There’s something immediately natural and improvisational about the dialogue. Carrey is shy, reserved, and not terribly expressive. He’s at his most authentic, portraying a more believable character than he’s ever done before. And Winslet is equally alluring. The two of them behave and act as if they’re a genuine couple, and as if in a documentary, with the camera rolling on normal, diurnal, almost uneventful routines. And, indeed, the use of handheld, occasionally invasive photography, coupled with low lighting or naturally occurring light sources, gives the imagery a bit of a nonfictional look.

In a rather shocking twist, it’s more than 15 minutes into the film before the opening credits start to appear. The initial romance is merely the setup; with a screenplay by Charlie Kaufman and direction by Michel Gondry, the timeline is like a ball of yarn (quick cuts find characters shifting back and forth even within a single shot) and the story unfolds like a mystery, with scenes unhurriedly divulging slivers of information (with questions continuing to pile up faster than answers are resolved). Introducing a touch of science-fiction to the romantic drama, the plot grows even more abstruse.

Something soured in their relationship, causing Clementine to go to Dr. Howard Mierzwiak (Tom Wilkinson) at Lacuna, a company that specializes in erasing memories. After her visit, she no longer recognizes Joel, despite his attempt to win her back with a spontaneous gift. In a fit of anger, Joel delivers his own counterblow by heading to Lacuna to have all memories of Clementine eradicated too, emptying his life of everything that ever involved this former flame. “Technically speaking, the procedure is brain damage.”

The memory degradation process is both confusing and brilliant. Scenes transpire out of order, blending into one another or repeating with distinct irregularities, while somber music narrates the dourness of a great love being abolished … before it becomes a great love. After all, their relationship deteriorates and disappears right in front of the audience, while it simultaneously generates details to make it more significant. The film also uses blurriness, characters disappearing from the frame, locations merging into others against geographical sensibility, footage rewinding, shadows creeping across faces, the wrong soundtracks layered over unrelated sequences, and even computer graphics for distortion.

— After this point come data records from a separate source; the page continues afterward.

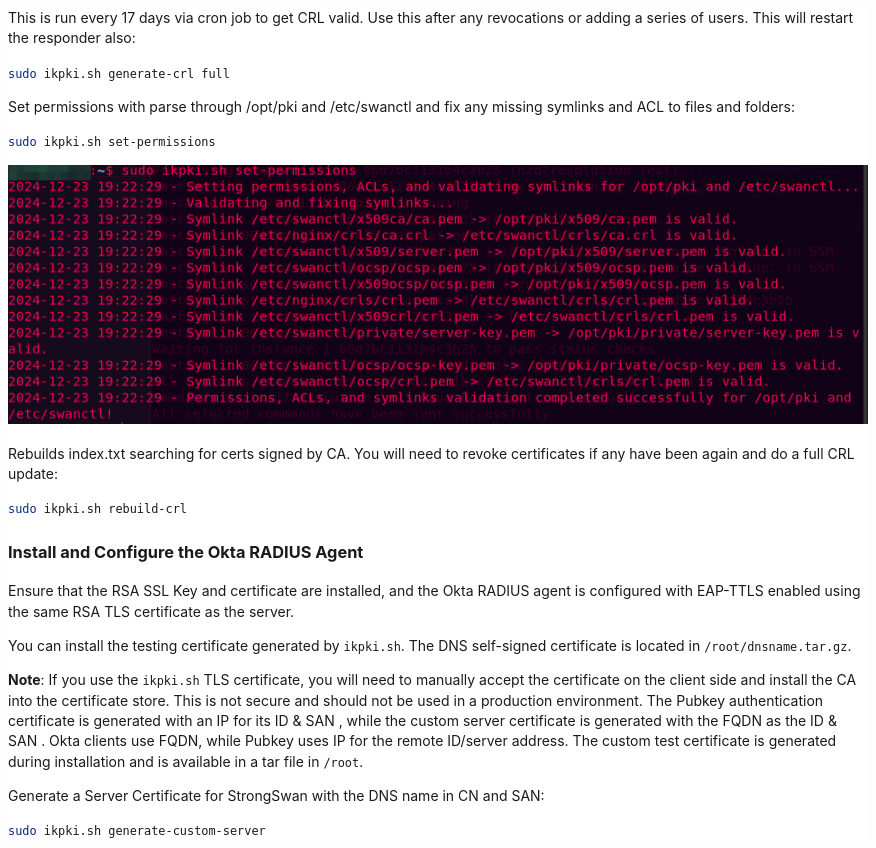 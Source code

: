 This is run every 17 days via cron job to get CRL valid. Use this after any revocations or adding a series of users. This will restart the responder also:

```bash
sudo ikpki.sh generate-crl full
```

Set permissions with parse through /opt/pki and /etc/swanctl and fix any missing symlinks and ACL to files and folders:

```bash
sudo ikpki.sh set-permissions
```

![alt text](image.png)

Rebuilds index.txt searching for certs signed by CA. You will need to revoke certificates if any have been again and do a full CRL update:

```bash
sudo ikpki.sh rebuild-crl
```

### Install and Configure the Okta RADIUS Agent

Ensure that the RSA SSL Key and certificate are installed, and the Okta RADIUS agent is configured with EAP-TTLS enabled using the same RSA TLS certificate as the server.

You can install the testing certificate generated by `ikpki.sh`. The DNS self-signed certificate is located in `/root/dnsname.tar.gz`.

**Note**: If you use the `ikpki.sh` TLS certificate, you will need to manually accept the certificate on the client side and install the CA into the certificate store. This is not secure and should not be used in a production environment. The Pubkey authentication certificate is generated with an IP for its ID & SAN , while the custom server certificate is generated with the FQDN as the ID & SAN . Okta clients use FQDN, while Pubkey uses IP for the remote ID/server address. The custom test certificate is generated during installation and is available in a tar file in `/root`.

Generate a Server Certificate for StrongSwan with the DNS name in CN and SAN:

```bash
sudo ikpki.sh generate-custom-server
```
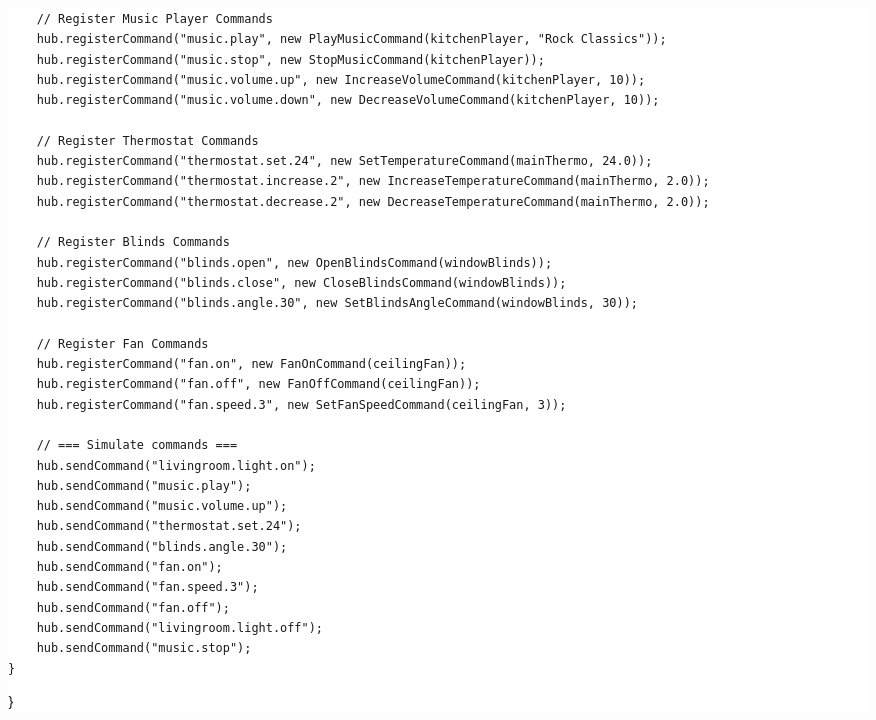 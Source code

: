         // Register Music Player Commands
        hub.registerCommand("music.play", new PlayMusicCommand(kitchenPlayer, "Rock Classics"));
        hub.registerCommand("music.stop", new StopMusicCommand(kitchenPlayer));
        hub.registerCommand("music.volume.up", new IncreaseVolumeCommand(kitchenPlayer, 10));
        hub.registerCommand("music.volume.down", new DecreaseVolumeCommand(kitchenPlayer, 10));

        // Register Thermostat Commands
        hub.registerCommand("thermostat.set.24", new SetTemperatureCommand(mainThermo, 24.0));
        hub.registerCommand("thermostat.increase.2", new IncreaseTemperatureCommand(mainThermo, 2.0));
        hub.registerCommand("thermostat.decrease.2", new DecreaseTemperatureCommand(mainThermo, 2.0));

        // Register Blinds Commands
        hub.registerCommand("blinds.open", new OpenBlindsCommand(windowBlinds));
        hub.registerCommand("blinds.close", new CloseBlindsCommand(windowBlinds));
        hub.registerCommand("blinds.angle.30", new SetBlindsAngleCommand(windowBlinds, 30));

        // Register Fan Commands
        hub.registerCommand("fan.on", new FanOnCommand(ceilingFan));
        hub.registerCommand("fan.off", new FanOffCommand(ceilingFan));
        hub.registerCommand("fan.speed.3", new SetFanSpeedCommand(ceilingFan, 3));

        // === Simulate commands ===
        hub.sendCommand("livingroom.light.on");
        hub.sendCommand("music.play");
        hub.sendCommand("music.volume.up");
        hub.sendCommand("thermostat.set.24");
        hub.sendCommand("blinds.angle.30");
        hub.sendCommand("fan.on");
        hub.sendCommand("fan.speed.3");
        hub.sendCommand("fan.off");
        hub.sendCommand("livingroom.light.off");
        hub.sendCommand("music.stop");
    }
}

At the same time that the film is sensationally creative and outrageously funny, it’s also entirely sweet. Irresponsible technicians Patrick (Elijah Wood, playing the Christian de Neuvillette to Carrey’s Cyrano de Bergerac), Stan (Mark Ruffalo), and Mary (Kirsten Dunst) provide comic relief as they exploit the central lovers’ situation, additionally serving as the antagonists in Joel’s fight against his slowly vanishing memories. Plus, the eventual self-aware manipulation of dreams to impede his impulsive decision transforms into comical absurdity, as if a parody of “The Matrix.” Once the arrangement – or rearrangement – of the timeline becomes more manageable, the picture carries on a touch longer than necessary, though further mind-blowing revelations surface in this acid-trip of a movie. A masterwork of originality (and a mesmerizing examination of second chances and the ups and downs of love), “Eternal Sunshine of the Spotless Mind” is touching, tragic, inspiring, funny, hopeful, and, most importantly, powerfully romantic.